## Exercise goal:
Restrict the output to the lines below starting at the one that contains "Change configuration in" and ending at the one that contains "# Changing configuration on ESP device", and restate them word for word, both ends included.

## Exercise inputs:

- - -

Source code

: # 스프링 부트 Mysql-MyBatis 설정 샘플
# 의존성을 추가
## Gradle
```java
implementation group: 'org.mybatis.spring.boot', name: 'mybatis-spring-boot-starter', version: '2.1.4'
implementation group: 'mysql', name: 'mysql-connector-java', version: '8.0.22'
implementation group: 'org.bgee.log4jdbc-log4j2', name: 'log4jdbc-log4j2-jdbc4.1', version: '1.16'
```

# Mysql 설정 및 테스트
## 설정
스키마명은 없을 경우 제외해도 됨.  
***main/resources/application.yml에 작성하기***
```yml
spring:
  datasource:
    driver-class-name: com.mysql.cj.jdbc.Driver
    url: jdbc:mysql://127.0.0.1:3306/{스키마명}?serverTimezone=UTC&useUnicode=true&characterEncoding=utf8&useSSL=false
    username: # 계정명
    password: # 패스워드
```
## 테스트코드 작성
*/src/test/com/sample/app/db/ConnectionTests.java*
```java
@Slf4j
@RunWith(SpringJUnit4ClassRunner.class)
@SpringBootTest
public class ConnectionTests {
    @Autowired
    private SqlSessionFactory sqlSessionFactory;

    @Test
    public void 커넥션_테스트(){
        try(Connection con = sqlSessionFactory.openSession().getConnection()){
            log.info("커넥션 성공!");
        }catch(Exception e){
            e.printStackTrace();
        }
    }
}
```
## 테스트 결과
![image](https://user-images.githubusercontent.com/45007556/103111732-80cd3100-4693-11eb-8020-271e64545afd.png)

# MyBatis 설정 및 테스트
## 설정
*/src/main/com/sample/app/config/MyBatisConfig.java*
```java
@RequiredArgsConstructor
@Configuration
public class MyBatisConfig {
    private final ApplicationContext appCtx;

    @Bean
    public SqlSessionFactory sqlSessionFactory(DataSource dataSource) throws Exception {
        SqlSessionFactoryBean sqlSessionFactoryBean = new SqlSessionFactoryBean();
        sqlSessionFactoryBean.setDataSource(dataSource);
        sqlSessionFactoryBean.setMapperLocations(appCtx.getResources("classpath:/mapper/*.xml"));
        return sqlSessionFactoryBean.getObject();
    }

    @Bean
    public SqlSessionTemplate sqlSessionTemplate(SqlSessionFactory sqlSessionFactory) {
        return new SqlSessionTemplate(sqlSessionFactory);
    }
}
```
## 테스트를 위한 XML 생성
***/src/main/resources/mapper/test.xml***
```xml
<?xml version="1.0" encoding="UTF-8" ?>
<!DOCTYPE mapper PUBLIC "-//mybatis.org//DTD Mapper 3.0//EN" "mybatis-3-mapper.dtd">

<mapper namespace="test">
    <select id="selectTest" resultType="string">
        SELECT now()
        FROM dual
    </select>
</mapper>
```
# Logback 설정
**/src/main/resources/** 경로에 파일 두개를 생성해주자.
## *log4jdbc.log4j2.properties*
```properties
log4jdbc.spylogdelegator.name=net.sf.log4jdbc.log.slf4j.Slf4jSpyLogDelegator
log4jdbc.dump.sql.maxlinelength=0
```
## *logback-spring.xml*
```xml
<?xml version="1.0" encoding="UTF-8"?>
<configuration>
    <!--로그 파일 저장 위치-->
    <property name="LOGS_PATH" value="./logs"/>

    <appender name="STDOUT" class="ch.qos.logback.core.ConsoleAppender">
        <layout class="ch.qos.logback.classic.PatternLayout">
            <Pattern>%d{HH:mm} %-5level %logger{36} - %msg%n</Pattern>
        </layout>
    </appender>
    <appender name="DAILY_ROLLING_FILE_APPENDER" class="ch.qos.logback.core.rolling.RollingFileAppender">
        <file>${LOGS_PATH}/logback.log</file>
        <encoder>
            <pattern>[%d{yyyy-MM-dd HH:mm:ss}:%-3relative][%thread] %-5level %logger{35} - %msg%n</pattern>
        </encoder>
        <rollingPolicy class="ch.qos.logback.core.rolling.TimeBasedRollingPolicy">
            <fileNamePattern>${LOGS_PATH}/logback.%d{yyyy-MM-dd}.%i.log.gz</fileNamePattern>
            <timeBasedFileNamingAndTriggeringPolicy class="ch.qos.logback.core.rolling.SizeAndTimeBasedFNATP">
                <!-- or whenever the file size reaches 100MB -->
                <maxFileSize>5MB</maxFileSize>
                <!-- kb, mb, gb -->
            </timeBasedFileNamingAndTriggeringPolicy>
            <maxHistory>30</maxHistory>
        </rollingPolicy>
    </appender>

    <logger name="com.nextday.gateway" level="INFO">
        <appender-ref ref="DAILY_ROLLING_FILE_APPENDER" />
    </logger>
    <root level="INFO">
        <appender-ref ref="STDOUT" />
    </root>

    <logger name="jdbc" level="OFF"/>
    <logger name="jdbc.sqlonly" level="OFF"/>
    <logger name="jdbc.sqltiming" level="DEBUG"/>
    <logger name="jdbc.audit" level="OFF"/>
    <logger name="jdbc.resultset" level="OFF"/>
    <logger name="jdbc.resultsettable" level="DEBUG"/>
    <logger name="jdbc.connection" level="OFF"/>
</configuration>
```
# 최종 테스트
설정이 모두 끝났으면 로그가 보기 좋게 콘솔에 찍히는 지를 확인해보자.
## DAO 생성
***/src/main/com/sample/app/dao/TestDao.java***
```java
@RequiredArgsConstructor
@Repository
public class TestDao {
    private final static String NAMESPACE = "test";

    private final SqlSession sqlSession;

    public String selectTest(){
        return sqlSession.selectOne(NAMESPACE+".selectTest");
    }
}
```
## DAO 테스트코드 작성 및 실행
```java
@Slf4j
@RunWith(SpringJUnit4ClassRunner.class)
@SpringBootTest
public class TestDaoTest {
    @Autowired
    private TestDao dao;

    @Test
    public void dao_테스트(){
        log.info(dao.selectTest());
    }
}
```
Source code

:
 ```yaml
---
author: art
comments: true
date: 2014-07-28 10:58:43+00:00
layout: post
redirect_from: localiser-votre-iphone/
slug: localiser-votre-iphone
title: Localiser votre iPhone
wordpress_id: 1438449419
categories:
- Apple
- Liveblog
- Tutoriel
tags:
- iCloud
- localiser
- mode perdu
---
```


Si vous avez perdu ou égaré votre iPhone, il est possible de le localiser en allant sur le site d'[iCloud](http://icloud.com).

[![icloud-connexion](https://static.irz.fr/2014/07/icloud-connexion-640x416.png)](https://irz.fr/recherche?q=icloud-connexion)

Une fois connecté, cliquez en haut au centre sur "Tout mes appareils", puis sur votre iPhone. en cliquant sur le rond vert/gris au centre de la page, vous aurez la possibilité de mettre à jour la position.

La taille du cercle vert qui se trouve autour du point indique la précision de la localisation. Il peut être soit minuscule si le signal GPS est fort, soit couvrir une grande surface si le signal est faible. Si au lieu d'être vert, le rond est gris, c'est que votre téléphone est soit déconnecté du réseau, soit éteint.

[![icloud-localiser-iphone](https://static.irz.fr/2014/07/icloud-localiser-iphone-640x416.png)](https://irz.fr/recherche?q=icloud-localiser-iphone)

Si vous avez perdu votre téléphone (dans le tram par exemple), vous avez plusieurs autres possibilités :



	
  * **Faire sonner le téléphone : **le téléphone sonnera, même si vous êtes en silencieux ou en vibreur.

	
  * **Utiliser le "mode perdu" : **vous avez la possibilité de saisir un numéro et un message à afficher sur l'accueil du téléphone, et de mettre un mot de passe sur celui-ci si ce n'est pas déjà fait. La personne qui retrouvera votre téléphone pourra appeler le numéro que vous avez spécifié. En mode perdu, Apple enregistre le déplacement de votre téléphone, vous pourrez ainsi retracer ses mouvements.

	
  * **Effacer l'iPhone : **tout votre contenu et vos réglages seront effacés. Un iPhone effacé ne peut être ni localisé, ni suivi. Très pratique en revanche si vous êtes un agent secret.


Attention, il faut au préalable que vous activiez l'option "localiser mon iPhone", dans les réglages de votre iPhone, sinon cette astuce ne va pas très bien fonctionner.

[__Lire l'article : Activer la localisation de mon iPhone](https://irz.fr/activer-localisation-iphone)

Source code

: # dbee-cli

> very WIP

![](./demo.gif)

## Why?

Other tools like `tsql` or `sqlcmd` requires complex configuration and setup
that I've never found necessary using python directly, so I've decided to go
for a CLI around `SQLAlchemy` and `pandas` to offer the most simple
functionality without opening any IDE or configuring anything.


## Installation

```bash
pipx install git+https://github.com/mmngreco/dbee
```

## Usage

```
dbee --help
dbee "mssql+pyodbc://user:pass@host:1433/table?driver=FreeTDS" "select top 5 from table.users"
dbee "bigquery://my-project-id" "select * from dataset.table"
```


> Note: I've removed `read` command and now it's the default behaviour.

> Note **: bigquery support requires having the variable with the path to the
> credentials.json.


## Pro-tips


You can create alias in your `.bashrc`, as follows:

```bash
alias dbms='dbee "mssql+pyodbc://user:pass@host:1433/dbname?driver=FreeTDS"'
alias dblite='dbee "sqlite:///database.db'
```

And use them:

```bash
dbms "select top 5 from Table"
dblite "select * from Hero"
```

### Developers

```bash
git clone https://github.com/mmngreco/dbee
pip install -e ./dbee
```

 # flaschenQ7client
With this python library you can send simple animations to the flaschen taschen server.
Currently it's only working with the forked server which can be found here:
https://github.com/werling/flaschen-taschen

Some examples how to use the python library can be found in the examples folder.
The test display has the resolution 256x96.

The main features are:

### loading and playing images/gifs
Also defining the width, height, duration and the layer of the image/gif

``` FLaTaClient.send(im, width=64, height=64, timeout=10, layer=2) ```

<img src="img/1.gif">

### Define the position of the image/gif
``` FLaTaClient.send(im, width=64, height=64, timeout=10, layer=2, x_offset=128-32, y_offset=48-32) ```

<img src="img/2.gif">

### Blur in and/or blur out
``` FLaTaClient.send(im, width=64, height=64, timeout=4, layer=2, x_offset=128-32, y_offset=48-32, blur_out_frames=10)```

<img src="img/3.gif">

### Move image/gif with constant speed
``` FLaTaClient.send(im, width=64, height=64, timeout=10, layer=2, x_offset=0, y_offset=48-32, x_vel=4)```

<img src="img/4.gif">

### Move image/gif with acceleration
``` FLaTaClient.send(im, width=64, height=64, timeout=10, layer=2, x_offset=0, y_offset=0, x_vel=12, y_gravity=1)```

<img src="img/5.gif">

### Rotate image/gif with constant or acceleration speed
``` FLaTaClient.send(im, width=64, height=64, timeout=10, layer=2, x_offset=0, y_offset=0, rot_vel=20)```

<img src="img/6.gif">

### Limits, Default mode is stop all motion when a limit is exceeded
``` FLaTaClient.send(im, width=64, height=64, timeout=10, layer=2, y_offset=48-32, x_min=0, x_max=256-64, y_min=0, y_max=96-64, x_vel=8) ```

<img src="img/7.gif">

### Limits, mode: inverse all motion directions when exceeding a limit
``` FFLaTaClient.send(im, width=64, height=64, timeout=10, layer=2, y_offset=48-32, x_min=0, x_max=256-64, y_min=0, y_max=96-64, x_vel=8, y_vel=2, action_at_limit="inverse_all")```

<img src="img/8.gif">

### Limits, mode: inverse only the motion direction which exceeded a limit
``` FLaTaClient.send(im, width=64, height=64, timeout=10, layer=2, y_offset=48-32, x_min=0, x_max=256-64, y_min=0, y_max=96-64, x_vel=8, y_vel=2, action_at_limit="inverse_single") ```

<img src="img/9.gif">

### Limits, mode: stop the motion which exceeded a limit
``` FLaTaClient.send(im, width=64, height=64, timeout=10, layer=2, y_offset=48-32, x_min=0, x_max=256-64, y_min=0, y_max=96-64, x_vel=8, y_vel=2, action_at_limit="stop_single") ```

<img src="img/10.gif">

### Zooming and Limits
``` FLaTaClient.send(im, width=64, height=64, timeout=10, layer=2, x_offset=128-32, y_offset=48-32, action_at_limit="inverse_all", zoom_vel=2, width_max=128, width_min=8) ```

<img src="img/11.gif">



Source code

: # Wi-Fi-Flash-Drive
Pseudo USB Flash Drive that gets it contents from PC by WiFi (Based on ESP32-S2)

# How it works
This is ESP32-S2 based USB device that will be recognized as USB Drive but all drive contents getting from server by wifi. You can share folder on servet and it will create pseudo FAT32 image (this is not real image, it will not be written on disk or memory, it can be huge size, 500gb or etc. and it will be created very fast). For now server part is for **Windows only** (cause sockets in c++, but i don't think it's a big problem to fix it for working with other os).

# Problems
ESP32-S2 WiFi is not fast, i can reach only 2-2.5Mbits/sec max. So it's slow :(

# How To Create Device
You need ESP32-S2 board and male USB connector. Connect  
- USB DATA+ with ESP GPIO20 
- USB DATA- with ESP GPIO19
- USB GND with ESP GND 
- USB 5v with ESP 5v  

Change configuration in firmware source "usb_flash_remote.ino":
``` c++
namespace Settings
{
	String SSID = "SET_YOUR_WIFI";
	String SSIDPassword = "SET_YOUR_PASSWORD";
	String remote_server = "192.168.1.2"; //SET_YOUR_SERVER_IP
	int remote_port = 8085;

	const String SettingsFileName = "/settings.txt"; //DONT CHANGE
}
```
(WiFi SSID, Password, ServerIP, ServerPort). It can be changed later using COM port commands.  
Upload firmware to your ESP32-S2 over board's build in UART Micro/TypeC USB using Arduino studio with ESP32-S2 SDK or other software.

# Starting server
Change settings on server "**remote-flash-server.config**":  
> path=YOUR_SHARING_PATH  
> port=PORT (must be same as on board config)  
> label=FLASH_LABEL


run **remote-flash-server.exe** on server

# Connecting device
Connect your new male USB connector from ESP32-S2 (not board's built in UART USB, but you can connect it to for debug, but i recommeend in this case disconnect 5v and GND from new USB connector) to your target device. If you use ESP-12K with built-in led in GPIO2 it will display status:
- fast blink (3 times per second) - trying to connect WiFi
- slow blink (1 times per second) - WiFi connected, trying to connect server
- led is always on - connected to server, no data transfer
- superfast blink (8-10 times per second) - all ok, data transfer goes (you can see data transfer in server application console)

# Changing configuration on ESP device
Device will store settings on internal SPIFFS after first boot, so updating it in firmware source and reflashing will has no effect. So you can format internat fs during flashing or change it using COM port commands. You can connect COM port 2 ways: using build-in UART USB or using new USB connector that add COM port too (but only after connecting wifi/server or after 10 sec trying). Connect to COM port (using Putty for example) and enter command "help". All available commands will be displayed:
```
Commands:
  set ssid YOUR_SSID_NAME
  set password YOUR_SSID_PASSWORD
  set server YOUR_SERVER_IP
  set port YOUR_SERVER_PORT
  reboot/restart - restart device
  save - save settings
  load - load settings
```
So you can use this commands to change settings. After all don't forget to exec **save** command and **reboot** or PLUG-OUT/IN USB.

- - -

## Result for this task:
Change configuration in firmware source "usb_flash_remote.ino":
``` c++
namespace Settings
{
	String SSID = "SET_YOUR_WIFI";
	String SSIDPassword = "SET_YOUR_PASSWORD";
	String remote_server = "192.168.1.2"; //SET_YOUR_SERVER_IP
	int remote_port = 8085;

	const String SettingsFileName = "/settings.txt"; //DONT CHANGE
}
```
(WiFi SSID, Password, ServerIP, ServerPort). It can be changed later using COM port commands.  
Upload firmware to your ESP32-S2 over board's build in UART Micro/TypeC USB using Arduino studio with ESP32-S2 SDK or other software.

# Starting server
Change settings on server "**remote-flash-server.config**":  
> path=YOUR_SHARING_PATH  
> port=PORT (must be same as on board config)  
> label=FLASH_LABEL


run **remote-flash-server.exe** on server

# Connecting device
Connect your new male USB connector from ESP32-S2 (not board's built in UART USB, but you can connect it to for debug, but i recommeend in this case disconnect 5v and GND from new USB connector) to your target device. If you use ESP-12K with built-in led in GPIO2 it will display status:
- fast blink (3 times per second) - trying to connect WiFi
- slow blink (1 times per second) - WiFi connected, trying to connect server
- led is always on - connected to server, no data transfer
- superfast blink (8-10 times per second) - all ok, data transfer goes (you can see data transfer in server application console)

# Changing configuration on ESP device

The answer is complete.